Meet Toss, South Korea's first fintech unicorn

Peer-to-peer payments platform Toss becomes first fintech unicorn in South Korea.

Written by Folake Dosu
Published on Dec. 13, 2018
fintech-toss-south-korea

fintech-toss-south-korea

Meet Toss, South Korea’s very first fintech unicorn. According to Quartz, the financial platform’s parent company Viva Republica announced earlier this week that a recent $80M funding round, including investors such as Kleiner Perkins and Ribbit Capital, tipped Toss to a $1.2B valuation.

Toss founder, Lee Seung-gun, launched the peer-to-peer payments platform in 2015 after taking a detour from his earlier career as a dentist. After surviving pushback from Korea’s regulatory authorities, Toss took off as a huge player in this space.

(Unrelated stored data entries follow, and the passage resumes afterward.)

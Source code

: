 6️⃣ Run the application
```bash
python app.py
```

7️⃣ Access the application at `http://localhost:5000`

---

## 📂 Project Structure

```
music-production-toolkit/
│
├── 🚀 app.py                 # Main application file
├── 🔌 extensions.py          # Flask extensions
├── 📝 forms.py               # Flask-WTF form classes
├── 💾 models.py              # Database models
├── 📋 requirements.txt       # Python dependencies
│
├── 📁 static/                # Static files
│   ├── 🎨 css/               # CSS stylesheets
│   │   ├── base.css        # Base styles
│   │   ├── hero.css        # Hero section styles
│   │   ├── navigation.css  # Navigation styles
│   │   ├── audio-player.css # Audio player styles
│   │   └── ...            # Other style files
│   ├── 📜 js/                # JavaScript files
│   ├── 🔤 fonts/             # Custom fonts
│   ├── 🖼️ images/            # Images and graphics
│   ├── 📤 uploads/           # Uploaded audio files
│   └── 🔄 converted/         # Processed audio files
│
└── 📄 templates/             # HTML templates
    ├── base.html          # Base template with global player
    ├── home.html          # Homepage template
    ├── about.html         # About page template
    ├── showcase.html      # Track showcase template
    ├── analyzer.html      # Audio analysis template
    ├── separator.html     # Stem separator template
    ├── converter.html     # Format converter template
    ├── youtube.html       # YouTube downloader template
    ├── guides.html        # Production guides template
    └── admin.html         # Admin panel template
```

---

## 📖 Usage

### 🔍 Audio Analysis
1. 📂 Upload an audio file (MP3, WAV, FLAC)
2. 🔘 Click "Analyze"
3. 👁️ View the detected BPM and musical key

According to Quartz, Kleiner Perkins’ investment philosophy reflects a belief that consumers are abandoning brick-and-mortar branch networks in droves, putting financial services at an inflection point.

“Toss’s emergence in South Korea is exemplary of this thesis, and we expect continued innovation from the company (and the fintech category as a whole) as new products/services allow consumers to gain control over their financial lives.”

“Toss’s emergence in South Korea is exemplary of this thesis, and we expect continued innovation from the company (and the fintech category as a whole) as new products/services allow consumers to gain control over their financial lives,” Noah Knauf, general partner at Kleiner Perkins, told Quartz.

South Korea is a prime proving ground for fintech, considering its near universal Internet access, smartphone market saturation and high per capita GDP. Until recently, the potential for fintech was hobbled by heavy financial regulations.

“With a large, youthful and incredibly tech-savvy population, the potential of Korea is enormous. Financial institutions in the country generate close to $500 billion in annual revenues almost entirely offline, and the advent of digital financial services is just getting started,” said Nikolay Kostov, a partner at Ribbit Capital. His fintech-focused firm has previous investments in Coinbase, Credit Karma and Robinhood among others.

Quartz says that Toss has raised nearly $200M in its bid to compete against Korean banking incumbents. The cash raised will fund expansion plans both within Korea and in Southeast Asia, particularly Vietnam.